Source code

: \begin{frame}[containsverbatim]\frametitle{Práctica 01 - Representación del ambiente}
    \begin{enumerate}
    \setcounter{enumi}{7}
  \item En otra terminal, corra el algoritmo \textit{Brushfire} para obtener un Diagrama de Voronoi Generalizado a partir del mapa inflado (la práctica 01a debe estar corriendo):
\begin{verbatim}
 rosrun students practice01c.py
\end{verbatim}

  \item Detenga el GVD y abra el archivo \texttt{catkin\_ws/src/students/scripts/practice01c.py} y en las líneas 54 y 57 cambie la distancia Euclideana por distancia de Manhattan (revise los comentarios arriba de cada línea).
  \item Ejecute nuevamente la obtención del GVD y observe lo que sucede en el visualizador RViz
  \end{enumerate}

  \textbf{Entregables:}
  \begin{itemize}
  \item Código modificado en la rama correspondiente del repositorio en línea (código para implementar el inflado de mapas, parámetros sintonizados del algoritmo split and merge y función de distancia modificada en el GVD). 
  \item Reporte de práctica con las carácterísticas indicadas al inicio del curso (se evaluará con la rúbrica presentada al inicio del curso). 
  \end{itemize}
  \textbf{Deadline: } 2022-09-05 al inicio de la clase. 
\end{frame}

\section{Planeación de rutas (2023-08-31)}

══════════

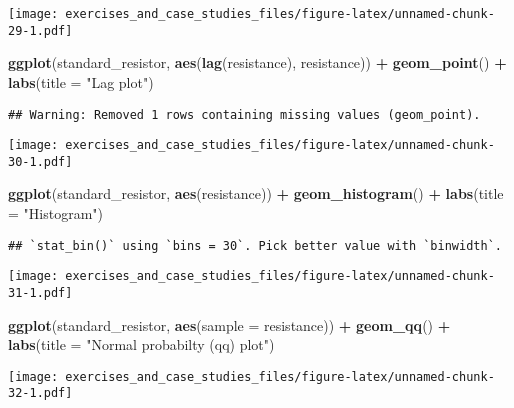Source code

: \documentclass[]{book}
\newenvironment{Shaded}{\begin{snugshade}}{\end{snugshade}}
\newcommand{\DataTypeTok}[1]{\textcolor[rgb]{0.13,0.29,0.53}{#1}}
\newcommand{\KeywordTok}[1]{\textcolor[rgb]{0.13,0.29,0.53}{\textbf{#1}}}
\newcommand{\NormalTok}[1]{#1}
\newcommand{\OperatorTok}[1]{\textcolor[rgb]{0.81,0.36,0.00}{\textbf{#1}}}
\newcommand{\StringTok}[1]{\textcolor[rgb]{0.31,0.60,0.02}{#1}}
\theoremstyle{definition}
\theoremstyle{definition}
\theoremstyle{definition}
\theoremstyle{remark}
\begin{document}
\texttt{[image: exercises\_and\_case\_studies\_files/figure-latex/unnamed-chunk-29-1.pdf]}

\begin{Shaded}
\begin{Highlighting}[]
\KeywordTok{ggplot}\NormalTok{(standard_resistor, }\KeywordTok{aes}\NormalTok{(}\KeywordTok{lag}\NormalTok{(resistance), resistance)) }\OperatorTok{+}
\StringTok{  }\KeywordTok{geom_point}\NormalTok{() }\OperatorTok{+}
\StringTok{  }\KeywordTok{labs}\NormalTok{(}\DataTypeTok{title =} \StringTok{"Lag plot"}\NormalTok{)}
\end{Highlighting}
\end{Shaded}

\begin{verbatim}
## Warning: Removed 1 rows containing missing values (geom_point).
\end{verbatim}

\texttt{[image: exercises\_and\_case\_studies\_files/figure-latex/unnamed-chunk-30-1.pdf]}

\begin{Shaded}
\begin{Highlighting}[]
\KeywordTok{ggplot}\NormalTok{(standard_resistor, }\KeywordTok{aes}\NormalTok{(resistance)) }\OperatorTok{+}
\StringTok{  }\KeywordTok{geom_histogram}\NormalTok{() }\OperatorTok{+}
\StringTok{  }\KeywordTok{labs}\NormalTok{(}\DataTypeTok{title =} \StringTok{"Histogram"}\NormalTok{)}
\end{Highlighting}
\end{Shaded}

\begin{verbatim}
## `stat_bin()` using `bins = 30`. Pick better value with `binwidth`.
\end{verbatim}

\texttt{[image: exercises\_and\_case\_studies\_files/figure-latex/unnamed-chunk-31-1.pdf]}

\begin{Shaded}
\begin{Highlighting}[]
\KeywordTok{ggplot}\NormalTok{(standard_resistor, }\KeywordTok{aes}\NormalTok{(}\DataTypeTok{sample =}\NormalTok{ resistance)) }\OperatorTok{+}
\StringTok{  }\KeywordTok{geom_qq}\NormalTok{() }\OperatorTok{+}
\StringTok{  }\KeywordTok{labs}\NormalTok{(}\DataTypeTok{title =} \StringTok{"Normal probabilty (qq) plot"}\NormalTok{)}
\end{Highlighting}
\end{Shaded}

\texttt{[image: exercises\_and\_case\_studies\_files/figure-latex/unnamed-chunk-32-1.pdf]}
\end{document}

══════════

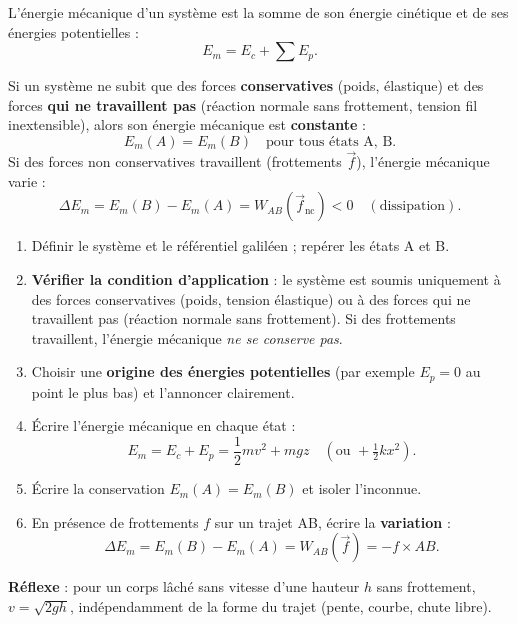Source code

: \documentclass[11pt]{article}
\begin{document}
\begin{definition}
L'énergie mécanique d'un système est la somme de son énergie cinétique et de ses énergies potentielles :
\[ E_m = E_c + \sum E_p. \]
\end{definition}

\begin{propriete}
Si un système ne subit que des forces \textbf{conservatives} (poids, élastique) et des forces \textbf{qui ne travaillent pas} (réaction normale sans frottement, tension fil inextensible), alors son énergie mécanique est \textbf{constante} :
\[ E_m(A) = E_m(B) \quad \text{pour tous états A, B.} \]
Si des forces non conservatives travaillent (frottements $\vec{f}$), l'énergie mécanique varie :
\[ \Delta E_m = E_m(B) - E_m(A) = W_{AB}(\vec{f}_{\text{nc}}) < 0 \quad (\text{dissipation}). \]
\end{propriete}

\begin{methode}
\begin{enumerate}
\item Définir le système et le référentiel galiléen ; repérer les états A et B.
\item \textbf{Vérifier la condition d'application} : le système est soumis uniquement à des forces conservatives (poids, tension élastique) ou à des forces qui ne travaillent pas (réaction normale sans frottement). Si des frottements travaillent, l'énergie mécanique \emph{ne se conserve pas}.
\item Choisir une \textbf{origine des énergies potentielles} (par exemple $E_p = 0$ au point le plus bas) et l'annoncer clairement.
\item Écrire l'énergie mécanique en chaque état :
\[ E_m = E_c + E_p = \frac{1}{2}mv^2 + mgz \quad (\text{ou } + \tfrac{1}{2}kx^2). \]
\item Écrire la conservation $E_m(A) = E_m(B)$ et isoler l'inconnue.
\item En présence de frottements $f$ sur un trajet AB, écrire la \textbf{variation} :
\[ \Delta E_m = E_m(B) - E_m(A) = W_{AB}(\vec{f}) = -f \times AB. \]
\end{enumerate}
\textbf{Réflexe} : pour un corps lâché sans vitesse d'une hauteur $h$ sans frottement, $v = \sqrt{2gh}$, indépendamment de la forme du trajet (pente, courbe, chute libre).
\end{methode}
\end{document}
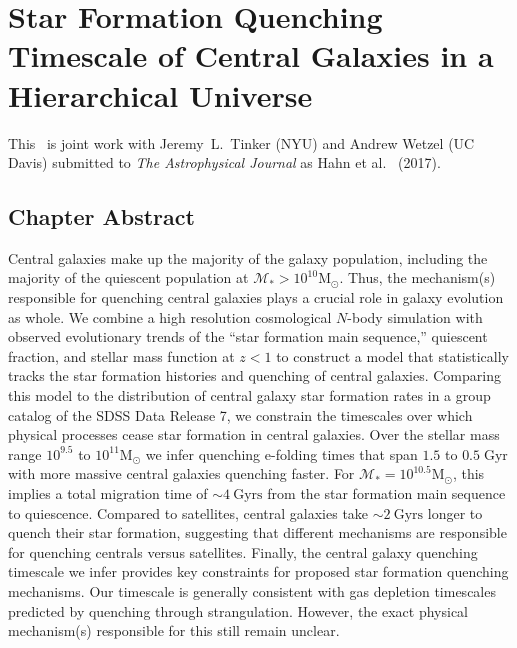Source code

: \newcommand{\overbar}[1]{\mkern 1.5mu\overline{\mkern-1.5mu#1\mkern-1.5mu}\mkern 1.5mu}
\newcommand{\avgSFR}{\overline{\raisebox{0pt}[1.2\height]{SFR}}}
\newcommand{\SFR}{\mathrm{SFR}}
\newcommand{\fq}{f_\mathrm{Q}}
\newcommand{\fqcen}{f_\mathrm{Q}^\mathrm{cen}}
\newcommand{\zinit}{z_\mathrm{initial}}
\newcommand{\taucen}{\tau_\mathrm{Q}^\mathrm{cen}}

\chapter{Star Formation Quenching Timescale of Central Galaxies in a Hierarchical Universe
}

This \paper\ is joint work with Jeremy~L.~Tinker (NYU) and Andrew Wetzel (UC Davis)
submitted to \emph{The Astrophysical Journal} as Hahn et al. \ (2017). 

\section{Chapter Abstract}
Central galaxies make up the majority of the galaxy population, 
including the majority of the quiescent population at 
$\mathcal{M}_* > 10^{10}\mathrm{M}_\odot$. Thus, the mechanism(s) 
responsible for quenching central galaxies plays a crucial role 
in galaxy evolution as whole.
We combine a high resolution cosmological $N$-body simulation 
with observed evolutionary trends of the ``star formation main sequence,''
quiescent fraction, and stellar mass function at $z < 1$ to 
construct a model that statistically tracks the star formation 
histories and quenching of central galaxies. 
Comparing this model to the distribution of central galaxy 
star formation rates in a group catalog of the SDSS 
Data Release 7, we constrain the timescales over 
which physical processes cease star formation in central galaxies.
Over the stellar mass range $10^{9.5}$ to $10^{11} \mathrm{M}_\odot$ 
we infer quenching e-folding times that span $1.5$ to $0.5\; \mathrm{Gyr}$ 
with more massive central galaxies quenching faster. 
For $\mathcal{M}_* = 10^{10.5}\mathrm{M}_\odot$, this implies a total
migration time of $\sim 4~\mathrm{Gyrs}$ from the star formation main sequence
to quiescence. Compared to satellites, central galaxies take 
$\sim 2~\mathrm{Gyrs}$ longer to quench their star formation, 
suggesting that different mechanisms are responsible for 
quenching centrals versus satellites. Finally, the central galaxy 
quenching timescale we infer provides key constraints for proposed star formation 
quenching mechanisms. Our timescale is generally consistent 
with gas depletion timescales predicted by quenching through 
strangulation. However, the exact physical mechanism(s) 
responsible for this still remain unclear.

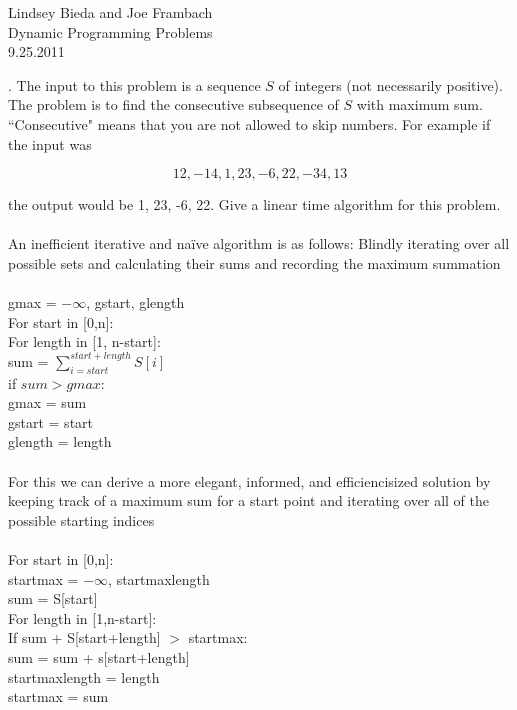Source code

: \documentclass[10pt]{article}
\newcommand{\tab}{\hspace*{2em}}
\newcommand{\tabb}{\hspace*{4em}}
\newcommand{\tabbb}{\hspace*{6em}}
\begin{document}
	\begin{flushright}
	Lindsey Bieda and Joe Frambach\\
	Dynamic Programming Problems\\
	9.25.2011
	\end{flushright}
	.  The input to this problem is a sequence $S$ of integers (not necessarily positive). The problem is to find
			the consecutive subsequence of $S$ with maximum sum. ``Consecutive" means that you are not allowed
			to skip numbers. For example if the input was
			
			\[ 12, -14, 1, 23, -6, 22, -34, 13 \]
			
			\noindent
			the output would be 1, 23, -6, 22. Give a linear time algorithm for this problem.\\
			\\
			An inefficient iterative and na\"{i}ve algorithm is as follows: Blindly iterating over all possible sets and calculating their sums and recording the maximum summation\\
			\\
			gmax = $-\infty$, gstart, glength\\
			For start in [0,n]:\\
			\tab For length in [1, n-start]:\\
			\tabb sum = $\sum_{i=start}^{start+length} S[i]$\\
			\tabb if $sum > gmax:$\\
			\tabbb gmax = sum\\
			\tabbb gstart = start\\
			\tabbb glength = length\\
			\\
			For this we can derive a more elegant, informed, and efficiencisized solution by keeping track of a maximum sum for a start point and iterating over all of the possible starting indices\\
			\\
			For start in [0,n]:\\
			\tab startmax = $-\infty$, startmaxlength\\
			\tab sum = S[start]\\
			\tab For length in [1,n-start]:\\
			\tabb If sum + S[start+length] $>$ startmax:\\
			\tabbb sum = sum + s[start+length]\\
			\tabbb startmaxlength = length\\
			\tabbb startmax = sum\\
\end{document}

══════════

WORK INSTRUCTIONS — From the data above, reproduce word for word the lines running from the line with "we infer quenching" to the line with "strangulation. However, the", ends included.

FINISHED TASK —
we infer quenching e-folding times that span $1.5$ to $0.5\; \mathrm{Gyr}$ 
with more massive central galaxies quenching faster. 
For $\mathcal{M}_* = 10^{10.5}\mathrm{M}_\odot$, this implies a total
migration time of $\sim 4~\mathrm{Gyrs}$ from the star formation main sequence
to quiescence. Compared to satellites, central galaxies take 
$\sim 2~\mathrm{Gyrs}$ longer to quench their star formation, 
suggesting that different mechanisms are responsible for 
quenching centrals versus satellites. Finally, the central galaxy 
quenching timescale we infer provides key constraints for proposed star formation 
quenching mechanisms. Our timescale is generally consistent 
with gas depletion timescales predicted by quenching through 
strangulation. However, the exact physical mechanism(s) 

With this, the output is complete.